Pledges Must Be Distinguished By The Extent To Which They Ac
Pledges Must Be Distinguished By The Extent To Which They Are Res
Identify the categories of net assets (unrestricted, temporarily restricted, or permanently restricted) in which each pledge or contribution should be recorded at the time the pledge is made, and determine the amount of revenue to recognize. Provide brief explanations for each, considering restrictions and conditions associated with the pledges or contributions.
Also, prepare journal entries for a series of transactions involving the receipt and use of an endowed stock contribution, including establishing restrictions, receipt of assets, receipt of dividends, and purchase and depreciation of equipment. Indicate the type of fund affected by each transaction.
Paper For Above instruction
The categorization of net assets and recognition of revenue at the time of pledges or contributions are fundamental aspects of accounting for not-for-profit entities. Proper classification influences how donors' intentions are honored and how financial statements reflect the organization's financial position and activities. This paper discusses various pledge scenarios distinguishing between unrestricted, temporarily restricted, and permanently restricted funds, with brief justifications based on restrictions or conditions attached to each pledge. Additionally, it examines the accounting treatment for a complex contribution involving endowment assets, dividends, and expenditure, illustrating journal entries and fund classifications.
Recognition and Classification of Pledges and Contributions
1. Pledges to private colleges often come with restrictions that determine their classification. For example, a pledge of $8 million from alumni and friends, with an estimated 15% uncollectibility, generally is recognized as revenue when legally enforceable, but the restriction—whether restricted or unrestricted—depends on the purpose or donor stipulations. If the pledge designates funds for a specific purpose, it typically is classified as temporarily restricted until the purpose is fulfilled. Otherwise, if no restrictions are specified, it may be unrestricted.

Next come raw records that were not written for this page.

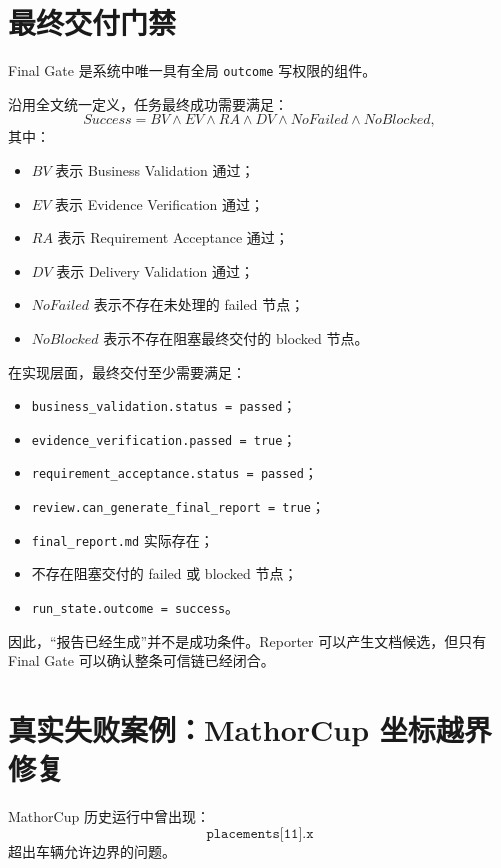 \documentclass[UTF8,a4paper,12pt,oneside]{ctexbook}
\begin{document}
\section{最终交付门禁}

Final Gate 是系统中唯一具有全局 \texttt{outcome} 写权限的组件。

沿用全文统一定义，任务最终成功需要满足：
\[
Success
=
BV
\land
EV
\land
RA
\land
DV
\land
NoFailed
\land
NoBlocked,
\]
其中：

\begin{itemize}
    \item $BV$ 表示 Business Validation 通过；
    \item $EV$ 表示 Evidence Verification 通过；
    \item $RA$ 表示 Requirement Acceptance 通过；
    \item $DV$ 表示 Delivery Validation 通过；
    \item $NoFailed$ 表示不存在未处理的 failed 节点；
    \item $NoBlocked$ 表示不存在阻塞最终交付的 blocked 节点。
\end{itemize}

在实现层面，最终交付至少需要满足：

\begin{itemize}
    \item \texttt{business\_validation.status = passed}；
    \item \texttt{evidence\_verification.passed = true}；
    \item \texttt{requirement\_acceptance.status = passed}；
    \item \texttt{review.can\_generate\_final\_report = true}；
    \item \texttt{final\_report.md} 实际存在；
    \item 不存在阻塞交付的 failed 或 blocked 节点；
    \item \texttt{run\_state.outcome = success}。
\end{itemize}

因此，“报告已经生成”并不是成功条件。Reporter 可以产生文档候选，但只有 Final Gate 可以确认整条可信链已经闭合。


\section{真实失败案例：MathorCup 坐标越界修复}

MathorCup 历史运行中曾出现：
\[
\texttt{placements[11].x}
\]
超出车辆允许边界的问题。
\end{document}
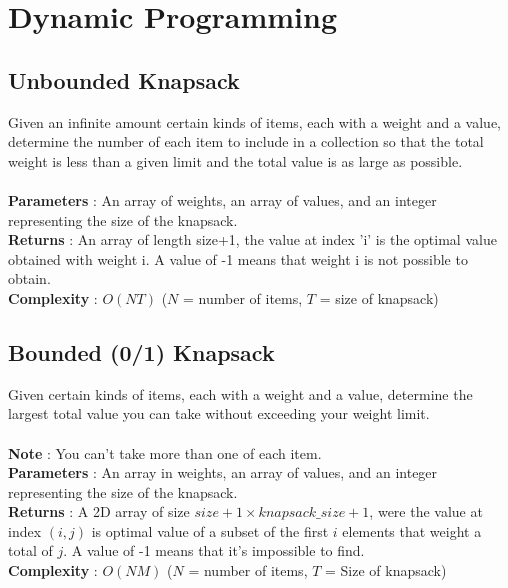
\chapter{Dynamic Programming}
\chapterinfo{}
	\section{Unbounded Knapsack}
	
	Given an infinite amount certain kinds of items, each with a weight and a 
	value, determine the number of each item to include in a collection so that 
	the total weight is less than a given limit and the total value is as large 
	as possible.\\
	\ \\
	{\bf Parameters} : An array of weights, an array of values, and an integer 
	representing the size of the knapsack.\\
	{\bf Returns} : An array of length size+1, the value at index 'i' is the 
	optimal value obtained with weight i. A value of -1 means that weight i is 
	not possible to obtain.\\
	{\bf Complexity} : $O(NT)$ ($N$ = number of items, $T$ = size of knapsack)\\
	
	
	
	\section{Bounded (0/1) Knapsack}
	
	Given certain kinds of items, each with a weight and a value, determine the 
	largest total value you can take without exceeding your weight limit.\\
    \ \\
    {\bf Note} : You can't take more than one of each item.\\
    {\bf Parameters} : An array in weights, an array of values, and an integer 
    representing the size of the knapsack.\\
    {\bf Returns} : A 2D array of size $size+1 \times knapsack\_size+1$, were the value at index 
    $(i,j)$ is optimal value of a subset of the first $i$ elements that weight a total 
    of $j$. A value of -1 means that it’s impossible to find.\\
    {\bf Complexity} : $O(NM)$ ($N$ = number of items, $T$ = Size of knapsack)\\

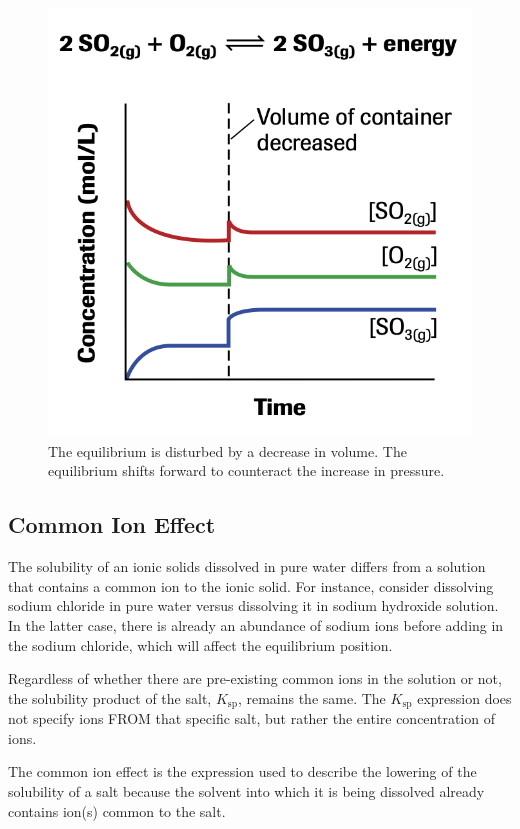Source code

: \begin{figure}[ht!]
    \centering
    \includegraphics[width=0.4 \textwidth]{../figures/sulfur-trioxide-synthesis-equilibrium-change-gas.png}
    \caption{The equilibrium is disturbed by a decrease in volume. The equilibrium shifts forward
    to counteract the increase in pressure.}
\end{figure}

\subsection{Common Ion Effect}
The solubility of an ionic solids dissolved in pure water differs from a solution that contains
a common ion to the ionic solid. For instance, consider dissolving sodium chloride in pure water
versus dissolving it in sodium hydroxide solution. In the latter case, there is already an
abundance of sodium ions before adding in the sodium chloride, which will affect the equilibrium
position.

\begin{important}
    Regardless of whether there are pre-existing common ions in the solution or not, the solubility
    product of the salt, $K_\mathrm{sp}$, remains the same. The $K_\mathrm{sp}$ expression does
    not specify ions FROM that specific salt, but rather the entire concentration of ions.
\end{important}

The common ion effect is the expression used to describe the lowering of the solubility of a salt
because the solvent into which it is being dissolved already contains ion(s) common to the salt.

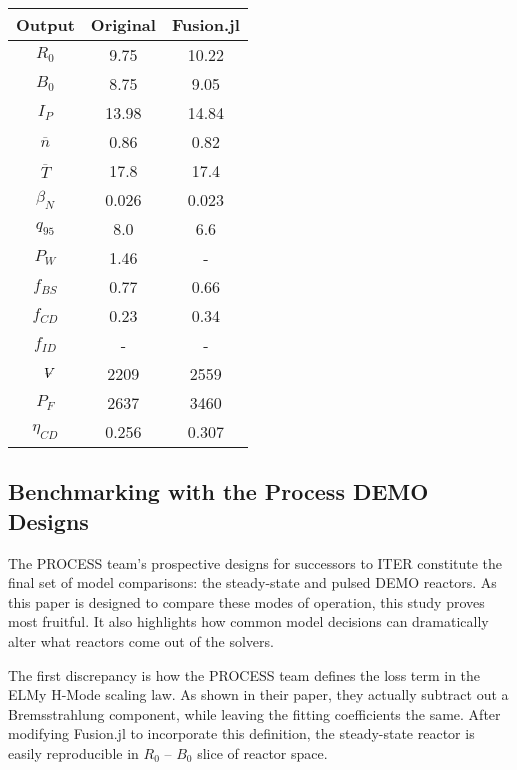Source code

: \begin{table}[h!]
\begin{subtable}[t]{0.5\textwidth}
\begin{tabular}{ c|c|c }
Output           & Original         & Fusion.jl        \\
\hline
$R_{0}$          & 9.75             & 10.22           \\
$B_{0}$          & 8.75             & 9.05           \\
$I_{P}$          & 13.98            & 14.84           \\
$\overline n$    & 0.86             & 0.82          \\
$\overline T$    & 17.8             & 17.4           \\
$\beta_{N}$       & 0.026            & 0.023          \\
$q_{95}$         & 8.0              & 6.6           \\
$P_{W}$          & 1.46             & -            \\
$f_{BS}$         & 0.77             & 0.66           \\
$f_{CD}$         & 0.23             & 0.34           \\
$f_{ID}$         & -              & -             \\
$\volume$         & 2209           & 2559          \\
$P_{F}$          & 2637           & 3460          \\
$\eta_{CD}$      & 0.256            & 0.307           \\

\end{tabular}
\end{subtable}
\hfill
\hfill
\end{table}

\newpage

\subsection{Benchmarking with the Process DEMO Designs}

The PROCESS team's prospective designs for successors to ITER constitute the final set of model comparisons: the steady-state and pulsed DEMO reactors. As this paper is designed to compare these modes of operation, this study proves most fruitful. It also highlights how common model decisions can dramatically alter what reactors come out of the solvers.

The first discrepancy is how the PROCESS team defines the loss term in the ELMy H-Mode scaling law. As shown in their paper, they actually subtract out a Bremsstrahlung component, while leaving the fitting coefficients the same. \cite{process} After modifying Fusion.jl to incorporate this definition, the steady-state reactor is easily reproducible in $R_0$ -- $B_0$ slice of reactor space.

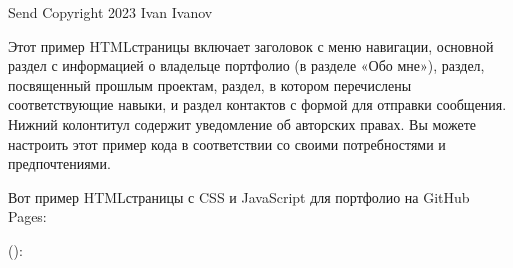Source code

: \documentclass[letterpaper,10pt,russian]{sphinxmanual}
\begin{document}
\begin{sphinxVerbatim}[commandchars=\\\{\}]
                 Send
        Copyright  2023 Ivan Ivanov
\end{sphinxVerbatim}

\sphinxAtStartPar
Этот пример HTML\sphinxhyphen{}страницы включает заголовок с меню навигации, основной раздел с информацией о владельце портфолио (в разделе «Обо мне»), раздел, посвященный прошлым проектам, раздел, в котором перечислены соответствующие навыки, и раздел контактов с формой для отправки сообщения. Нижний колонтитул содержит уведомление об авторских правах. Вы можете настроить этот пример кода в соответствии со своими потребностями и предпочтениями.

\sphinxAtStartPar
Вот пример HTML\sphinxhyphen{}страницы с CSS и JavaScript для портфолио на GitHub Pages:

\sphinxAtStartPar
():
\end{document}
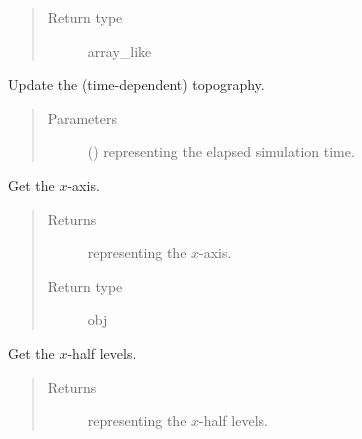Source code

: \documentclass[letterpaper,10pt,english]{sphinxmanual}
\begin{document}
\begin{fulllineitems}
\begin{fulllineitems}
\begin{quote}
\begin{description}
\item[{Return type}] \leavevmode
array\_like

\end{description}\end{quote}

\end{fulllineitems}


\begin{fulllineitems}
\label{\detokenize{api:grids.grid_xyz.GridXYZ.update_topography}}
Update the (time-dependent) topography.
\begin{quote}\begin{description}
\item[{Parameters}] \leavevmode
{} () \textendash{}  representing the elapsed simulation time.

\end{description}\end{quote}

\end{fulllineitems}


\begin{fulllineitems}
\label{\detokenize{api:grids.grid_xyz.GridXYZ.x}}
Get the \(x\)-axis.
\begin{quote}\begin{description}
\item[{Returns}] \leavevmode
{\hyperref[\detokenize{api:grids.axis.Axis}]{}} representing the \(x\)-axis.

\item[{Return type}] \leavevmode
obj

\end{description}\end{quote}

\end{fulllineitems}


\begin{fulllineitems}
\label{\detokenize{api:grids.grid_xyz.GridXYZ.x_half_levels}}
Get the \(x\)-half levels.
\begin{quote}\begin{description}
\item[{Returns}] \leavevmode
{\hyperref[\detokenize{api:grids.axis.Axis}]{}} representing the \(x\)-half levels.


\end{description}
\end{quote}
\end{fulllineitems}
\end{fulllineitems}
\end{document}
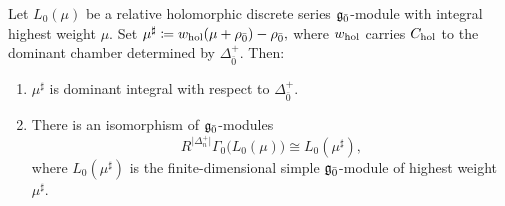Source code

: \begin{proposition}
\label{prop::Zuckerman_even_discrete_series}
Let $L_0(\mu)$ be a relative holomorphic discrete series
${\mathfrak{g}_{\bar{0}}}$-module with integral highest weight $\mu$.
Set
$
\mu^\sharp
\coloneqq
w_{\operatorname{hol}}(\mu+\rho_{\bar0})-\rho_{\bar0},
$
where $w_{\operatorname{hol}}$ carries $C_{\operatorname{hol}}$ to the dominant
chamber determined by $\Delta_{\bar0}^+$.
Then:
\begin{enumerate}
    \item[(a)]
    $\mu^\sharp$ is dominant integral with respect to
    $\Delta_{\bar0}^+$.

    \item[(b)]
    There is an isomorphism of ${\mathfrak{g}_{\bar{0}}}$-modules
    \[
    R^{\vert \Delta_{n}^{+}\vert} \Gamma_0\bigl(L_0(\mu)\bigr)
    \cong
    L_0(\mu^\sharp),
    \]
    where $L_0(\mu^\sharp)$ is the finite-dimensional
    simple ${\mathfrak{g}_{\bar{0}}}$-module of highest weight $\mu^\sharp$.
\end{enumerate}
\end{proposition}

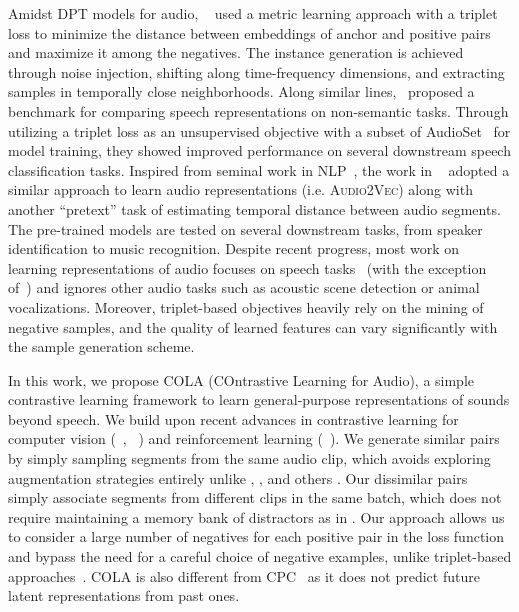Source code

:\documentclass{article}
\newcommand{\ours}{COLA }
\begin{document}
Amidst DPT models for audio, ~\cite{jansen2018unsupervised} used a metric learning approach with a triplet loss to minimize the distance between embeddings of anchor and positive pairs and maximize it among the negatives. The instance generation is achieved through noise injection, shifting along time-frequency dimensions, and extracting samples in temporally close neighborhoods. Along similar lines,~\cite{shor2020towards} proposed a benchmark for comparing speech representations on non-semantic tasks. Through utilizing a triplet loss as an unsupervised objective with a subset of AudioSet~\cite{gemmeke2017audio} for model training, they showed improved performance on several downstream speech classification tasks. Inspired from seminal work in NLP~\cite{mikolov2013efficient}, the work in ~\cite{tagliasacchi2019self} adopted a similar approach to learn audio representations (i.e. \textsc{Audio2Vec}) along with another ``pretext'' task of estimating temporal distance between audio segments. The pre-trained models are tested on several downstream tasks, from speaker identification to music recognition.
Despite recent progress, most work on learning representations of audio focuses on speech tasks~\cite{baevski2019vq,riviere2020unsupervised,baevski2020wav2vec} (with the exception of~\cite{jansen2018unsupervised,tagliasacchi2019self}) and ignores other audio tasks such as acoustic scene detection or animal vocalizations. Moreover, triplet-based objectives heavily rely on the mining of negative samples, and the quality of learned features can vary significantly with the sample generation scheme.

In this work, we propose \ours(COntrastive Learning for Audio), a simple contrastive learning framework to learn general-purpose representations of sounds beyond speech. We build upon recent advances in contrastive learning \cite{oord2018representation} for computer vision (~\cite{chen2020simple}, ~\cite{he2020momentum}) and reinforcement learning (~\cite{srinivas2020curl}). We generate similar pairs by simply sampling segments from the same audio clip, which avoids exploring augmentation strategies entirely unlike , ,  and others \cite{ kharitonov2020data}. Our dissimilar pairs simply associate segments from different clips in the same batch, which does not require maintaining a memory bank of distractors as in . Our approach allows us to consider a large number of negatives for each positive pair in the loss function and bypass the need for a careful choice of negative examples, unlike triplet-based approaches~\cite{jansen2018unsupervised, shor2020towards}. \ours is also different from CPC~\cite{oord2018representation} as it does not predict future latent representations from past ones.
\end{document}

2. A $500,000 pledge to establish an endowed chair, with the stipulation that investments generate income to support the chair, is considered a permanently restricted fund. The principal ($500,000) is permanently restricted by donor intent—used only for investment. The income generated ($e.g., dividends or interest) is classified as temporarily restricted until used according to donor stipulations or temporarily restricted, depending on the organization's policies.
3. The donation of $100,000 to support curriculum revision is typically categorized as temporarily restricted if the funds are designated for specific development efforts. Once the curricular changes are implemented, the restriction is released, and the funds move to unrestricted net assets.
4. A pledge of $25,000 to the college’s loan fund, used to make loans to financially needy students, is usually classified as temporarily restricted since the funds are restricted for loan purposes. When the loans are made, the pledge is recognized as revenue, and the fund’s assets increase accordingly.
5. The donation of land valued at $1 million contingent on fundraising success is a promise that creates a permanently restricted asset. The land’s value is recorded as a permanently restricted net asset upon receipt once conditional restrictions are satisfied, or when the land is transferred if the restriction was conditional upon future fundraising success.
Accounting for the Impact of Single Contributions on Multiple Funds
The contribution involving stocks, dividends, and equipment purchases illustrates how one event can affect multiple funds. Initial pledge and establishment of restrictions affect the classifications: the stock received is recorded as a permanently restricted endowment, with dividends recognized as either temporarily restricted or unrestricted depending on donor stipulations. When the stock generates dividends, the money is credited to an appropriate fund—often temporarily restricted if subject to donor-imposed restrictions. Purchase of equipment is an expense item that may be charged to unrestricted funds if no restrictions apply, or temporarily restricted if restricted by donation. Depreciation allocates the cost over the useful life, impacting net assets accordingly.
Sample Journal Entries
- Receiving the stock contribution and establishing restrictions:
- DR Investment in Stocks $1,000,000
- CR Permanently Restricted Net Assets—Endowment $1,000,000
- Receiving dividends and recognizing revenue:
- DR Cash $30,000
- CR Temporarily Restricted Net Assets / Investment Income $30,000
- Purchasing computer equipment with restricted funds:
- DR Computer Equipment $20,000
- CR Temporarily Restricted / Unrestricted Cash $20,000
- Charging depreciation for the computer equipment:
- DR Depreciation Expense $5,000 (assuming straight-line over four years)
- CR Accumulated Depreciation $5,000
In conclusion, accurately classifying pledges and contributions according to donor stipulations and organizational policies ensures transparent financial reporting and proper stewardship of donor assets. The treatment of endowment assets, dividends, and expenditures illustrates the complexity and necessity of detailed accounting records to maintain compliance with financial standards and donor restrictions.